• _What you have to do_:
The lines from the start of the records below through the line containing "### [PythonのHe" are to be copied exactly, both ends included, with nothing added.

• _Available records_:

<<<<

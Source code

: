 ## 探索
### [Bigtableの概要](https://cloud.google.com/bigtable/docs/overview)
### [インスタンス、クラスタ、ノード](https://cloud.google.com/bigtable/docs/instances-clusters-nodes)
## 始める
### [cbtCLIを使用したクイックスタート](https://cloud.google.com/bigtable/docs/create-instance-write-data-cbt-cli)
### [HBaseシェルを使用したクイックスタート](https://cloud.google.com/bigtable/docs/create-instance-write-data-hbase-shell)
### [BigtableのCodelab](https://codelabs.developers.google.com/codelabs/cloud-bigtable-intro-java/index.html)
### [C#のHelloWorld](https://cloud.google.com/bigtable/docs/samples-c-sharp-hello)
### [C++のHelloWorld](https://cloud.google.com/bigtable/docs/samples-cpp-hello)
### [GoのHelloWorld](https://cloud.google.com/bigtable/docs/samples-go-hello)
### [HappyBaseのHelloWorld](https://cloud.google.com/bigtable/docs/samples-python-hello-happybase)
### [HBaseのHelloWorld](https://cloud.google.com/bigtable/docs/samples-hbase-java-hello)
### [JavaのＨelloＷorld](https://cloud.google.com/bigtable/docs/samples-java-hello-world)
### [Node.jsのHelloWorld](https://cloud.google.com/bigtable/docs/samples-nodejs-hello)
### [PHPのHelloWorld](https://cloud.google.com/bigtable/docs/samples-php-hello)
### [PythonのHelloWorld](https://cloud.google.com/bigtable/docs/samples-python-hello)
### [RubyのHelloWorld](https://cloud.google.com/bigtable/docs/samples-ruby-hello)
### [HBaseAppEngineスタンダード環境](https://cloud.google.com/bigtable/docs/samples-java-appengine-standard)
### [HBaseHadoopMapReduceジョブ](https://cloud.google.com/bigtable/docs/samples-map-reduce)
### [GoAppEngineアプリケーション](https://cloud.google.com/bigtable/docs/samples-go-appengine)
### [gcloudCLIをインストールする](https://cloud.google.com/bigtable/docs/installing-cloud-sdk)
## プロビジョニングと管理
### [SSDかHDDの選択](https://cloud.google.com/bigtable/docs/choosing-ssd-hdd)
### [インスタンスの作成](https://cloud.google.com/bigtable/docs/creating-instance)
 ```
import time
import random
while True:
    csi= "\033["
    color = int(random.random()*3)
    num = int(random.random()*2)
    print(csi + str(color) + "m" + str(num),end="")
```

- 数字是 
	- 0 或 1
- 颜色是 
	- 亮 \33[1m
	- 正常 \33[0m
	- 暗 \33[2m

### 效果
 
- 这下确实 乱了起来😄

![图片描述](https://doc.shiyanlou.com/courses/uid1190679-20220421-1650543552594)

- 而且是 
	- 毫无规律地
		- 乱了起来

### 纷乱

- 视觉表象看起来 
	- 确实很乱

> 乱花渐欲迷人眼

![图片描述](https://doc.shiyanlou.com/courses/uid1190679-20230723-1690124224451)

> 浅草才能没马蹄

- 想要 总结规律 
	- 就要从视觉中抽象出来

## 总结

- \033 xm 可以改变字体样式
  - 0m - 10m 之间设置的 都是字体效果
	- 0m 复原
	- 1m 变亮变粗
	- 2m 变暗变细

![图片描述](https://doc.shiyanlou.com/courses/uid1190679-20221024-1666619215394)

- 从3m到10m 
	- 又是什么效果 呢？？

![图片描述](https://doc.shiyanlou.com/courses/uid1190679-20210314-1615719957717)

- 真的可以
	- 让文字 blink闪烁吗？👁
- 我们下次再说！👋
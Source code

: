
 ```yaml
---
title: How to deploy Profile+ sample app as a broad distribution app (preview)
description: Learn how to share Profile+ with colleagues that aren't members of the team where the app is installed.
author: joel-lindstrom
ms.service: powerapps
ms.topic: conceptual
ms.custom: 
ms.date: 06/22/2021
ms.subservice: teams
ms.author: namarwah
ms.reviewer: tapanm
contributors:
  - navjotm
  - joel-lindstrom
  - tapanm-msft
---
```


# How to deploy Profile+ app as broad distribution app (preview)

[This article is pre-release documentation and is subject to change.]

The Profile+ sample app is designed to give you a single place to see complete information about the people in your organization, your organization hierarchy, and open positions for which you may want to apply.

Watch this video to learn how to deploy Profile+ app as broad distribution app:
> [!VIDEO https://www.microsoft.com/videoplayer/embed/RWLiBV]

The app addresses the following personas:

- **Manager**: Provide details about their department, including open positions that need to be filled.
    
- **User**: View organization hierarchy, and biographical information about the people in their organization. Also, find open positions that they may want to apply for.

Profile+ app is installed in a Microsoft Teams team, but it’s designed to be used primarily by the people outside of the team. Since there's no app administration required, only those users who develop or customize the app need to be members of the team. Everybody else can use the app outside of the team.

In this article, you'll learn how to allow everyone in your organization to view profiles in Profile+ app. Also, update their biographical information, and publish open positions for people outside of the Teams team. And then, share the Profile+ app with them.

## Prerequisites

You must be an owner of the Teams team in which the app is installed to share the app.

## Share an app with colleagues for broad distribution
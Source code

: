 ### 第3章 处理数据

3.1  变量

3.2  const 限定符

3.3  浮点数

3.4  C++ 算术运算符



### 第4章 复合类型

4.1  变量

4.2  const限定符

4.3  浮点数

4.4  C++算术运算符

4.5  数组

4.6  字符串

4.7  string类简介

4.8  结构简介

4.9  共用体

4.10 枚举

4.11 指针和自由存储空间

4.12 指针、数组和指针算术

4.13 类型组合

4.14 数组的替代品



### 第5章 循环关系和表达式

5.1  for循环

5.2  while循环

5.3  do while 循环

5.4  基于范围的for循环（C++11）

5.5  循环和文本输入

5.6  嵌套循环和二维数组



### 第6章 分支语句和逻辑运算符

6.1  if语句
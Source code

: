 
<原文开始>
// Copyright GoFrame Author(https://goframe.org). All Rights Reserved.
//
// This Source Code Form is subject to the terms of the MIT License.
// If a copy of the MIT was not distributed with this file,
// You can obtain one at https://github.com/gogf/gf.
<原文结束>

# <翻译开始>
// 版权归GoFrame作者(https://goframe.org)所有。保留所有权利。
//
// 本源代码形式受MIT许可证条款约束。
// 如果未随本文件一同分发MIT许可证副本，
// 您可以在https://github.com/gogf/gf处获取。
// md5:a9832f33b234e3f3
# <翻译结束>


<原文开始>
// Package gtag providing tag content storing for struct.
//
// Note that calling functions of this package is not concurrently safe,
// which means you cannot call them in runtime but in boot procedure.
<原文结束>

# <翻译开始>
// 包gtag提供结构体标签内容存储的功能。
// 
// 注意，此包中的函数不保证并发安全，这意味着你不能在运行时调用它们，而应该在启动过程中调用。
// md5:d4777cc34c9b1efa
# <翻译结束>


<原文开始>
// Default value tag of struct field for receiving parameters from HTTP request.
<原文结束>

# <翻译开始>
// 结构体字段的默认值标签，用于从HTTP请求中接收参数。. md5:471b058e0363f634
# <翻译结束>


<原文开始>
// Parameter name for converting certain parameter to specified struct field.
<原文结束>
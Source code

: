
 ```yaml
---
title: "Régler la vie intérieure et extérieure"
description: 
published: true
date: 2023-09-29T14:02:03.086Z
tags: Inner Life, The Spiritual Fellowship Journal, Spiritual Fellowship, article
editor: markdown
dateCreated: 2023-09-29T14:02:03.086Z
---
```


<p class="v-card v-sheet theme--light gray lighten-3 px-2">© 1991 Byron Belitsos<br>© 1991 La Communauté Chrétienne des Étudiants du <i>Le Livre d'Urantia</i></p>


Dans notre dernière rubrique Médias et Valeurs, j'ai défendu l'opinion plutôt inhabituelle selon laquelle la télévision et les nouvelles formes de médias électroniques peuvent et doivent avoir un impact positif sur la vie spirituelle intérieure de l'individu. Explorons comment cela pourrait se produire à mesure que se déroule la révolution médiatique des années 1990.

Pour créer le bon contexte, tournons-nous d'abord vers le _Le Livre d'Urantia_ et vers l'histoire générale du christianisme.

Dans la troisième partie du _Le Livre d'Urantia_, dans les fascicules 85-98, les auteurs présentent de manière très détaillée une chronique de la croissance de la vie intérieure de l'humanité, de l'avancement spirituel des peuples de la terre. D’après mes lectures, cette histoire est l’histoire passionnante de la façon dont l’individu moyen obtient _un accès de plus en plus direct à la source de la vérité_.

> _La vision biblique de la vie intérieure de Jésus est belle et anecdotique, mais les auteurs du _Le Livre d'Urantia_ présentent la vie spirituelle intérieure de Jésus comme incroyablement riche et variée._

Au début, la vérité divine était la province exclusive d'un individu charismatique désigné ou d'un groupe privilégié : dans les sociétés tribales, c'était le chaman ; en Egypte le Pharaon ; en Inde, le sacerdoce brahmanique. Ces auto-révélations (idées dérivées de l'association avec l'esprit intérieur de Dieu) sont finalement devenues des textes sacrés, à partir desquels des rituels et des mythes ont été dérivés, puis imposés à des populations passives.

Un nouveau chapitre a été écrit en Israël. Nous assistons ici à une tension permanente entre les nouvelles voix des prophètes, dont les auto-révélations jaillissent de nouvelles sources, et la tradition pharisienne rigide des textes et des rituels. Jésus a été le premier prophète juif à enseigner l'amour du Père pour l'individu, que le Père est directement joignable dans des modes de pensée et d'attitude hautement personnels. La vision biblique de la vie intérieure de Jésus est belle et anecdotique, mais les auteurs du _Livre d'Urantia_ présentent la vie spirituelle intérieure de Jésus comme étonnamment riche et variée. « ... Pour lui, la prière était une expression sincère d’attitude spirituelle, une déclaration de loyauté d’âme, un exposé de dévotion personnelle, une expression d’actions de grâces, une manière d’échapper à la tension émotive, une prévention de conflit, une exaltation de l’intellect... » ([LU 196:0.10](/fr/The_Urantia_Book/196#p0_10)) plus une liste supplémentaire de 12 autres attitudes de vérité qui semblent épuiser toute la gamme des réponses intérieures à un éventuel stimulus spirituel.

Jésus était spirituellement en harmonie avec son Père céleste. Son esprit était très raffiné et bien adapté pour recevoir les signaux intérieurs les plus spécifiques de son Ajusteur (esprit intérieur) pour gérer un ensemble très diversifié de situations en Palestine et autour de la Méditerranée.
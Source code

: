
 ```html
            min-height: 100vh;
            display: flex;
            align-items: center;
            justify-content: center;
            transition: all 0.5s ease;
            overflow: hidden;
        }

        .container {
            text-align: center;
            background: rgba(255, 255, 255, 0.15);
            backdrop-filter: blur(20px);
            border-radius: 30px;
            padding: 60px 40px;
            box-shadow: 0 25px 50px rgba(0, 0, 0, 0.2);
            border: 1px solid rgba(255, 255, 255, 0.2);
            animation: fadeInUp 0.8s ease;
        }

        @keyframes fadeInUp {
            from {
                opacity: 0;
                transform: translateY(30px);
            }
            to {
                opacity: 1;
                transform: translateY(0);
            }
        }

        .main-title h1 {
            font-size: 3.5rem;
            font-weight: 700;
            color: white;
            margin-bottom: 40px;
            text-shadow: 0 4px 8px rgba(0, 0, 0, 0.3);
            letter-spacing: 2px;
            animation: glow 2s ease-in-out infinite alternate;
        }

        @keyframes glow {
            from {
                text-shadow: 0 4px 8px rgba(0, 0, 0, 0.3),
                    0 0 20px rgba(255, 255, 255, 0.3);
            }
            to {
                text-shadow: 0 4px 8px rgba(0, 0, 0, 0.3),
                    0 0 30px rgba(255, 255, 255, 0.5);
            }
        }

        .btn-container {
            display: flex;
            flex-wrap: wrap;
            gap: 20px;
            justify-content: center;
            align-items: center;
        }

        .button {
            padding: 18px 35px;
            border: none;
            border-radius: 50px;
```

>>>>

• _Output of the exercise_:
Source code

: ## 探索
### [Bigtableの概要](https://cloud.google.com/bigtable/docs/overview)
### [インスタンス、クラスタ、ノード](https://cloud.google.com/bigtable/docs/instances-clusters-nodes)
## 始める
### [cbtCLIを使用したクイックスタート](https://cloud.google.com/bigtable/docs/create-instance-write-data-cbt-cli)
### [HBaseシェルを使用したクイックスタート](https://cloud.google.com/bigtable/docs/create-instance-write-data-hbase-shell)
### [BigtableのCodelab](https://codelabs.developers.google.com/codelabs/cloud-bigtable-intro-java/index.html)
### [C#のHelloWorld](https://cloud.google.com/bigtable/docs/samples-c-sharp-hello)
### [C++のHelloWorld](https://cloud.google.com/bigtable/docs/samples-cpp-hello)
### [GoのHelloWorld](https://cloud.google.com/bigtable/docs/samples-go-hello)
### [HappyBaseのHelloWorld](https://cloud.google.com/bigtable/docs/samples-python-hello-happybase)
### [HBaseのHelloWorld](https://cloud.google.com/bigtable/docs/samples-hbase-java-hello)
### [JavaのＨelloＷorld](https://cloud.google.com/bigtable/docs/samples-java-hello-world)
### [Node.jsのHelloWorld](https://cloud.google.com/bigtable/docs/samples-nodejs-hello)
### [PHPのHelloWorld](https://cloud.google.com/bigtable/docs/samples-php-hello)
### [PythonのHelloWorld](https://cloud.google.com/bigtable/docs/samples-python-hello)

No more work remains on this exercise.